# [WHAT THIS TASK INVOLVES]
Counting task for the entries below: give the number of lines that contain the word "append", with no other text.

(MATERIAL FOR THE TASK)

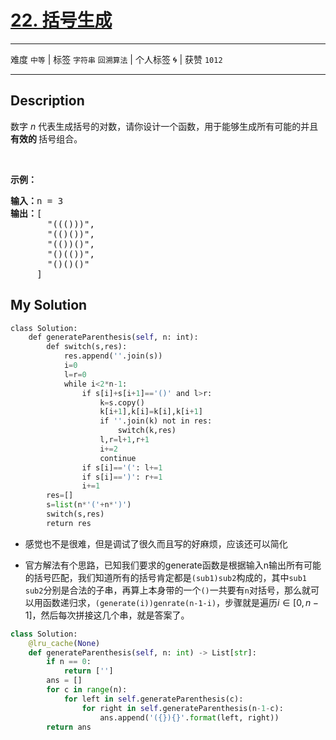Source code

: # [22. 括号生成](https://leetcode-cn.com/problems/generate-parentheses/)

---

难度 `中等` | 标签 `字符串` `回溯算法`  | 个人标签 🌀 | 获赞 `1012`

---

## Description

<p>数字 <em>n</em>&nbsp;代表生成括号的对数，请你设计一个函数，用于能够生成所有可能的并且 <strong>有效的 </strong>括号组合。</p>
<p>&nbsp;</p>
<p><strong>示例：</strong></p>
<pre><strong>输入：</strong>n = 3
<strong>输出：</strong>[
       "((()))",
       "(()())",
       "(())()",
       "()(())",
       "()()()"
     ]
</pre>


## My Solution

```python
class Solution:
    def generateParenthesis(self, n: int):
        def switch(s,res):
            res.append(''.join(s))
            i=0
            l=r=0
            while i<2*n-1:
                if s[i]+s[i+1]=='()' and l>r:
                    k=s.copy()
                    k[i+1],k[i]=k[i],k[i+1]
                    if ''.join(k) not in res:
                        switch(k,res)
                    l,r=l+1,r+1
                    i+=2
                    continue
                if s[i]=='(': l+=1
                if s[i]==')': r+=1
                i+=1
        res=[]
        s=list(n*'('+n*')')
        switch(s,res)
        return res
```

- 感觉也不是很难，但是调试了很久而且写的好麻烦，应该还可以简化

- 官方解法有个思路，已知我们要求的generate函数是根据输入n输出所有可能的括号匹配，我们知道所有的括号肯定都是`(sub1)sub2`构成的，其中`sub1` `sub2`分别是合法的子串，再算上本身带的一个`()`一共要有`n`对括号，那么就可以用函数递归求，`(generate(i))genrate(n-1-i)`，步骤就是遍历$i\in [0,n-1]$，然后每次拼接这几个串，就是答案了。

```python
class Solution:
    @lru_cache(None)
    def generateParenthesis(self, n: int) -> List[str]:
        if n == 0:
            return ['']
        ans = []
        for c in range(n):
            for left in self.generateParenthesis(c):
                for right in self.generateParenthesis(n-1-c):
                    ans.append('({}){}'.format(left, right))
        return ans
```

  ###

(End MATERIAL FOR THE TASK)

# [RESPONSE]
2